▶ RECORDS FOR PROCESSING
◆ ◆ ◆ ◆ ◆
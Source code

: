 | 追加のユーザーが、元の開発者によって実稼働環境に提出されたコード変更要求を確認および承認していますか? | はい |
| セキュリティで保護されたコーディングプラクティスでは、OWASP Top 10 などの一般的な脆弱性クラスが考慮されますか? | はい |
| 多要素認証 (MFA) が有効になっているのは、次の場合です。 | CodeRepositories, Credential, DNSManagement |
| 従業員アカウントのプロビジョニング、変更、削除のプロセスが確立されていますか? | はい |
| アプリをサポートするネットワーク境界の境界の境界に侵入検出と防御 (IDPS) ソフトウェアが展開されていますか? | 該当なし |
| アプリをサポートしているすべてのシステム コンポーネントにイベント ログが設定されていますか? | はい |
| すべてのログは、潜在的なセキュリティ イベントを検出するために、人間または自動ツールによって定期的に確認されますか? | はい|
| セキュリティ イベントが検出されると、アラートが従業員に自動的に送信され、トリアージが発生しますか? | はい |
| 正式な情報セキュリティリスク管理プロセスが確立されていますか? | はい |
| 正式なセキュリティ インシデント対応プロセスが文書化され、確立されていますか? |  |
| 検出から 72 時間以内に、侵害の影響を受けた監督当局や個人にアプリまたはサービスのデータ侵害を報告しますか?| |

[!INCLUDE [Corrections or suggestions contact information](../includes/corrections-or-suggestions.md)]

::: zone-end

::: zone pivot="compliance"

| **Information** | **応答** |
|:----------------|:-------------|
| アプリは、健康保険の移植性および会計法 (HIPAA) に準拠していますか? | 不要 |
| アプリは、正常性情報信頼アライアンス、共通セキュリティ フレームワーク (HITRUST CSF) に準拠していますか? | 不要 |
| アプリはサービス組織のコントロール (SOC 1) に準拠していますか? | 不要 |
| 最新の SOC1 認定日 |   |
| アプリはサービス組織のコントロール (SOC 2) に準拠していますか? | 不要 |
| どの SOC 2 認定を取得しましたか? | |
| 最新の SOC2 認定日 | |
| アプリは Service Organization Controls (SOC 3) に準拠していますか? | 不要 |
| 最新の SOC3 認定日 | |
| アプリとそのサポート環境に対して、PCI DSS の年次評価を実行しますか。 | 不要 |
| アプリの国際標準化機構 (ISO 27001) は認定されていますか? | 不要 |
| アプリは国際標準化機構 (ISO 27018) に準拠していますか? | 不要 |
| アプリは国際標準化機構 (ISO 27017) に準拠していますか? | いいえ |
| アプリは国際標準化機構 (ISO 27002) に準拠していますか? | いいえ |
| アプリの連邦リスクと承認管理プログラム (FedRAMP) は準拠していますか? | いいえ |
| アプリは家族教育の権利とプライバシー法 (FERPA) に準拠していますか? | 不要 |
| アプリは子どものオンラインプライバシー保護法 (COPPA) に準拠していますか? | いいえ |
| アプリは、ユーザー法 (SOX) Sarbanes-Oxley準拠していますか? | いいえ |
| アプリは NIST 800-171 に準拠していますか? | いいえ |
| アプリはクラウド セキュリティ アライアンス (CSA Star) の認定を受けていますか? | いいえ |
◆ ◆ ◆ ◆ ◆
▶ TASK TO CARRY OUT
Exactly reproduce the lines that run from the line with "認定を取得しましたか? | |" through the last line of the records, inclusive.

▶ ANSWER TO THIS PROBLEM
| どの SOC 2 認定を取得しましたか? | |
| 最新の SOC2 認定日 | |
| アプリは Service Organization Controls (SOC 3) に準拠していますか? | 不要 |
| 最新の SOC3 認定日 | |
| アプリとそのサポート環境に対して、PCI DSS の年次評価を実行しますか。 | 不要 |
| アプリの国際標準化機構 (ISO 27001) は認定されていますか? | 不要 |
| アプリは国際標準化機構 (ISO 27018) に準拠していますか? | 不要 |
| アプリは国際標準化機構 (ISO 27017) に準拠していますか? | いいえ |
| アプリは国際標準化機構 (ISO 27002) に準拠していますか? | いいえ |
| アプリの連邦リスクと承認管理プログラム (FedRAMP) は準拠していますか? | いいえ |
| アプリは家族教育の権利とプライバシー法 (FERPA) に準拠していますか? | 不要 |
| アプリは子どものオンラインプライバシー保護法 (COPPA) に準拠していますか? | いいえ |
| アプリは、ユーザー法 (SOX) Sarbanes-Oxley準拠していますか? | いいえ |
| アプリは NIST 800-171 に準拠していますか? | いいえ |
| アプリはクラウド セキュリティ アライアンス (CSA Star) の認定を受けていますか? | いいえ |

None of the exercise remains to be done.